H.W. Tilman is the obvious choice to lead a select team made up of some of the greatest British mountaineers history has ever known, including Eric Shipton, Frank Smythe and Noel Odell. Indeed, Tilman favours this lightweight approach. He carries oxygen but doesn't trust it or think it ethical to use it himself, and refuses to take luxuries on the expedition, although he does regret leaving a case of champagne behind for most of his time on the mountain.
On the mountain, the team is cold, the weather very wintery. It is with amazing fortitude that they establish a camp six at all, thanks in part to a Sherpa going by the family name of Tensing. Tilman carries to the high camp, but exhausted he retreats, leaving Smythe and Shipton to settle in for the night. He records in his diary, 'Frank and Eric going well—think they may do it.' But the monsoon is fast approaching …
In Mount Everest 1938, first published in 1948, Tilman writes that it is difficult to give the layman much idea of the actual difficulties of the last 2,000 feet of Everest.
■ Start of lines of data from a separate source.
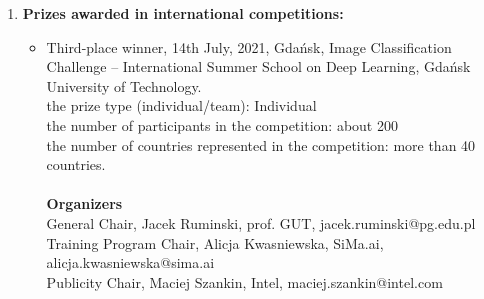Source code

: \documentclass[11pt, a4paper]{article}
\begin{document}
\begin{enumerate}
\begin{itemize}
		\end{itemize} 
		\item \textbf{Prizes awarded in international competitions:}
		\begin{itemize}
			\item Third-place winner, 14th July, 2021, Gdańsk, Image Classification Challenge – International Summer School on Deep Learning, Gdańsk University of Technology. \\
			the prize type (individual/team): Individual \\
			the number of participants in the competition: about 200 \\
			the number of countries represented in the competition: more than 40 countries.  \\ \\
			\textbf{Organizers} \\
			General Chair, Jacek Ruminski, prof. GUT, jacek.ruminski@pg.edu.pl \\
			Training Program Chair, Alicja Kwasniewska, SiMa.ai, alicja.kwasniewska@sima.ai \\
			Publicity Chair, Maciej Szankin, Intel, maciej.szankin@intel.com
		\end{itemize}
	\end{enumerate}		
\end{document}
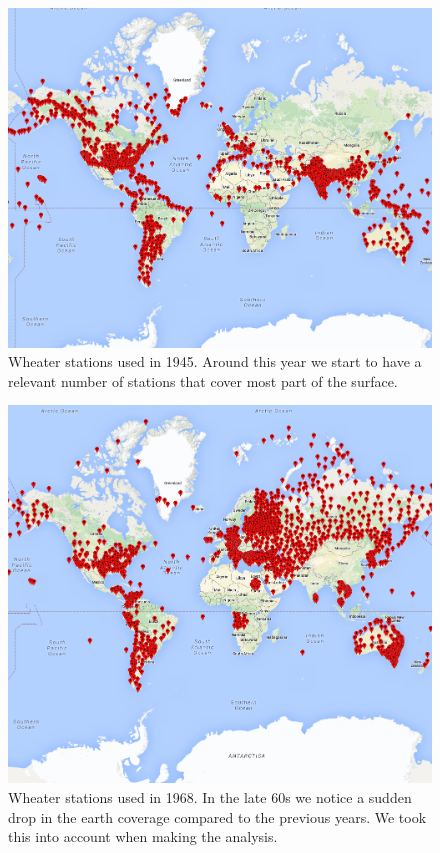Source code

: \documentclass{vldb}
\begin{document}
\begin{figure}[tbh]
\includegraphics[width=1\linewidth]{stations1945}
\caption{Wheater stations used in 1945. Around this year we start to have a relevant number of stations that cover most part of the surface.}
\label{fig:stations1945}
\end{figure}

\begin{figure}[tbh]
\includegraphics[width=1\linewidth]{stations1968}
\caption{Wheater stations used in 1968. In the late 60s we notice a sudden drop in the earth coverage compared to the previous years. We took this into account when making the analysis.}
\label{fig:stations1968}
\end{figure}
\end{document}
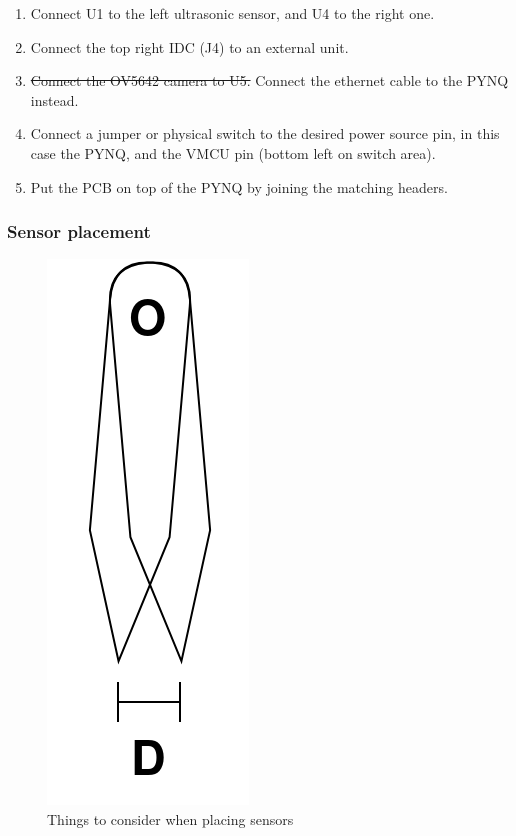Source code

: \begin{enumerate}
    \item Connect U1 to the left ultrasonic sensor, and U4 to the right one. 
    \item Connect the top right IDC (J4) to an external unit. 
    \item \sout{Connect the OV5642 camera to U5.} Connect the ethernet cable to the PYNQ instead. 
    \item Connect a jumper or physical switch to the desired power source pin, in this case the PYNQ, and the VMCU pin (bottom left on  switch area).
    \item Put the PCB on top of the PYNQ by joining the matching headers.
\end{enumerate}

\clearpage

\subsubsection{Sensor placement}

\begin{figure}
    \centering
    \includegraphics[scale=0.25]{Images/Ultra_Distance.png}
    \caption{Things to consider when placing sensors}
    \label{fig:ultra_dist}
\end{figure}

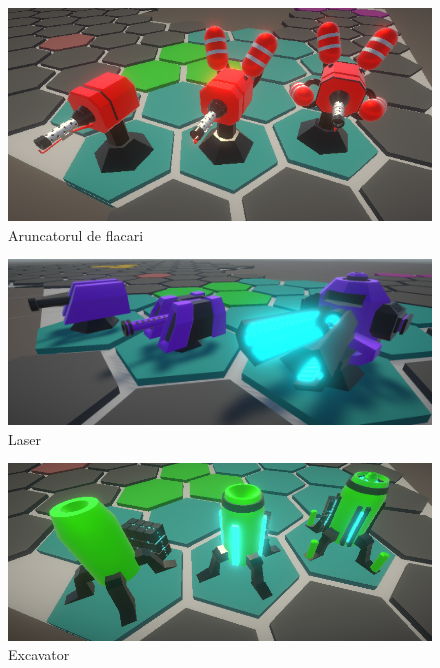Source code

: \documentclass[12pt, a4paper]{article}
\begin{document}
	\begin{figure}[H]
		\centering
		\includegraphics[width=1\textwidth]{Flamethrower.png}
		\caption{Aruncatorul de flacari}
		\label{fig: machineCannon}
	\end{figure}
	
	\begin{figure}[H]
		\centering
		\includegraphics[width=1\textwidth]{railgun.png}
		\caption{Laser}
		\label{fig: railgun}
	\end{figure}

	\begin{figure}[H]
		\centering
		\includegraphics[width=1\textwidth]{Excavator.png}
		\caption{Excavator}
		\label{fig: excavator}
	\end{figure}
	
	
	
	
	
\end{document}
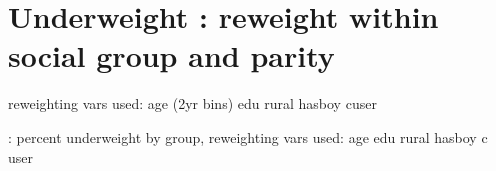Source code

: \documentclass{article}
\begin{document}








\newpage 
\section{Underweight : reweight within \textbf{social group and parity} }

reweighting vars used: age (2yr bins) edu rural hasboy cuser

\begin{table}[H]
    \centering
    \footnotesize %
    \caption{: percent underweight by group, reweighting vars used: age edu rural hasboy c user}
    \label{tab:sumstat}
\end{table}

\end{document}
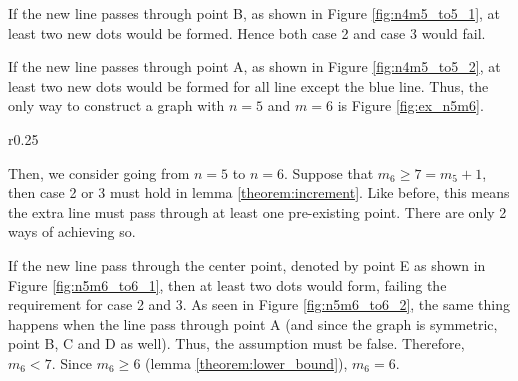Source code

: \documentclass[a4paper, 12pt]{article}
\begin{document}
\begin{appendices}
If the new line passes through point B, as shown in Figure \ref{fig:n4m5_to5_1}, at least two new dots would be formed. Hence both case 2 and case 3 would fail.

If the new line passes through point A, as shown in Figure \ref{fig:n4m5_to5_2}, at least two new dots would be formed for all line except the blue line. Thus, the only way to construct a graph with $n=5$ and $m=6$ is Figure \ref{fig:ex_n5m6}.

\begin{wrapfigure}{r}{0.25\textwidth}
    \vspace{-1\baselineskip}
    
    \caption{If the extra line passes through point E.}
    \label{fig:n5m6_to6_1}
    
    \caption{If the extra line passes through point A.}
    \label{fig:n5m6_to6_2}
\end{wrapfigure}
Then, we consider going from $n=5$ to $n=6$. Suppose that $m_6\geq7=m_5+1$, then case 2 or 3 must hold in lemma \ref{theorem:increment}. Like before, this means the extra line must pass through at least one pre-existing point. There are only 2 ways of achieving so.

If the new line pass through the center point, denoted by point E as shown in Figure \ref{fig:n5m6_to6_1}, then at least two dots would form, failing the requirement for case 2 and 3. As seen in Figure \ref{fig:n5m6_to6_2}, the same thing happens when the line pass through point A (and since the graph is symmetric, point B, C and D as well). Thus, the assumption must be false. Therefore, $m_6<7$. Since $m_6\geq6$ (lemma \ref{theorem:lower_bound}), $m_6=6$.

\null %
\end{appendices}
\end{document}
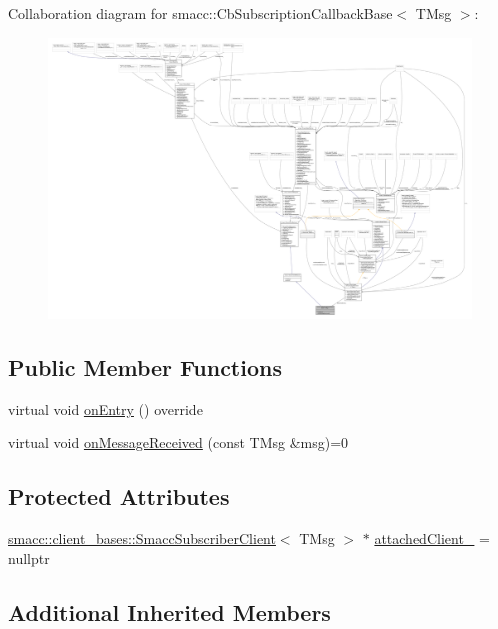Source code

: Collaboration diagram for smacc\+:\+:Cb\+Subscription\+Callback\+Base$<$ T\+Msg $>$\+:
\nopagebreak
\begin{figure}[H]
\begin{center}
\leavevmode
\includegraphics[width=350pt]{classsmacc_1_1CbSubscriptionCallbackBase__coll__graph}
\end{center}
\end{figure}
\subsection*{Public Member Functions}
\begin{DoxyCompactItemize}
\item 
virtual void \hyperlink{classsmacc_1_1CbSubscriptionCallbackBase_a1092b6c0d6fd428be86939559bed1e16}{on\+Entry} () override
\item 
virtual void \hyperlink{classsmacc_1_1CbSubscriptionCallbackBase_a77d8d3eee701b990277e69804eac0049}{on\+Message\+Received} (const T\+Msg \&msg)=0
\end{DoxyCompactItemize}
\subsection*{Protected Attributes}
\begin{DoxyCompactItemize}
\item 
\hyperlink{classsmacc_1_1client__bases_1_1SmaccSubscriberClient}{smacc\+::client\+\_\+bases\+::\+Smacc\+Subscriber\+Client}$<$ T\+Msg $>$ $\ast$ \hyperlink{classsmacc_1_1CbSubscriptionCallbackBase_af6f6d8dd53447934d90d6d71bdcc10cb}{attached\+Client\+\_\+} = nullptr
\end{DoxyCompactItemize}
\subsection*{Additional Inherited Members}


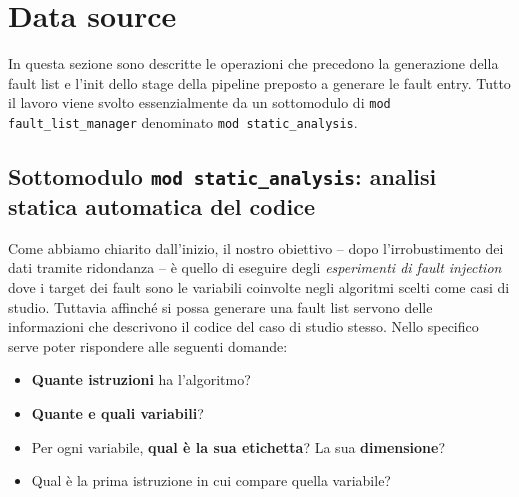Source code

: \newpage
\section{Data source}
In questa sezione sono descritte le operazioni che precedono la generazione della fault list e l'init dello stage della pipeline preposto a generare le fault entry. Tutto il lavoro viene svolto essenzialmente da un sottomodulo di \texttt{mod fault\_list\_manager} denominato \texttt{mod static\_analysis}.

\subsection{Sottomodulo \texttt{mod static\_analysis}: analisi statica automatica del codice}
Come abbiamo chiarito dall'inizio, il nostro obiettivo -- dopo l'irrobustimento dei dati tramite ridondanza -- è quello di eseguire degli \textit{esperimenti di fault injection} dove i target dei fault sono le variabili coinvolte negli algoritmi scelti come casi di studio. Tuttavia affinché si possa generare una fault list servono delle informazioni che descrivono il codice del caso di studio stesso. Nello specifico serve poter rispondere alle seguenti domande: 
\begin{itemize}
    \itemsep-0.2em
    \item[\ding{52}] \textbf{Quante istruzioni} ha l'algoritmo?
    \item[\ding{52}] \textbf{Quante e quali variabili}?
    \item[\ding{52}] Per ogni variabile, \textbf{qual è la sua etichetta}? La sua \textbf{dimensione}? 
    \item[\ding{52}] Qual è la prima istruzione in cui compare quella variabile? 
\end{itemize}

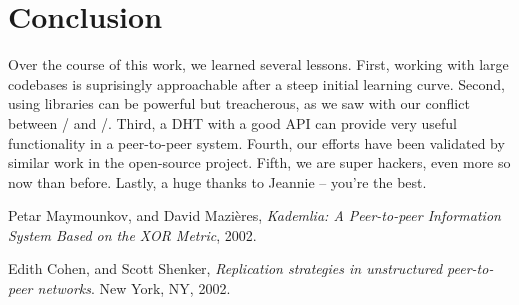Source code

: \documentclass[11pt,twocolumn]{article}
\begin{document}
\section{Conclusion}
Over the course of this work, we learned several lessons.
First, working with large codebases is suprisingly approachable after a steep initial learning curve.
Second, using libraries can be powerful but treacherous, as we saw with our conflict between \Entangled/ and \Tornado/.
Third, a DHT with a good API can provide very useful functionality in a peer-to-peer system.
Fourth, our efforts have been validated by similar work in the open-source project.
Fifth, we are super hackers, even more so now than before.
Lastly, a huge thanks to Jeannie -- you're the best.

\begin{thebibliography}{9}

  Petar Maymounkov, and David Mazi\`{e}res,
  \emph{Kademlia: A Peer-to-peer Information System Based on the XOR Metric},
  2002.

  Edith Cohen, and Scott Shenker,
  \emph{Replication strategies in unstructured peer-to-peer networks}.
  New York, NY,
  2002.
\end{thebibliography}
\end{document}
He returns to the high camp and, in exceptional style, they try for the ridge, the route to the summit and those immense difficulties of the few remaining feet.
H.W. Tilman
Harold William Bill Tilman (1898 1977) was among the greatest adventurers of his time, a pioneering mountaineer and sailor who held exploration above all else. Tilman joined the army at seventeen and was twice awarded the Military Cross for bravery during WWI. After the war Tilman left for Africa, establishing himself as a coffee grower. He met Eric Shipton and began their famed mountaineering partnership, traversing Mount Kenya and climbing Kilimanjaro. Turning to the Himalaya, Tilman went on two Mount Everest expeditions, reaching 27,000 feet without oxygen in 1938. In 1936 he made the first ascent of Nanda Devi the highest mountain climbed until 1950. He was the first European to climb in the remote Assam Himalaya, he delved into Afghanistan's Wakhan Corridor and he explored extensively in Nepal, all the while developing a mountaineering style characterised by its simplicity and emphasis on exploration. It was perhaps logical then that Tilman would eventually buy the pilot cutter Mischief, not with the intention of retiring from travelling, but to access remote mountains. For twenty-two years Tilman sailed Mischief and her successors to Patagonia, where he crossed the vast ice cap, and to Baffin Island to make the first ascent of Mount Raleigh. He made trips to Greenland, Spitsbergen and the South Shetlands, before disappearing in the South Atlantic Ocean in 1977.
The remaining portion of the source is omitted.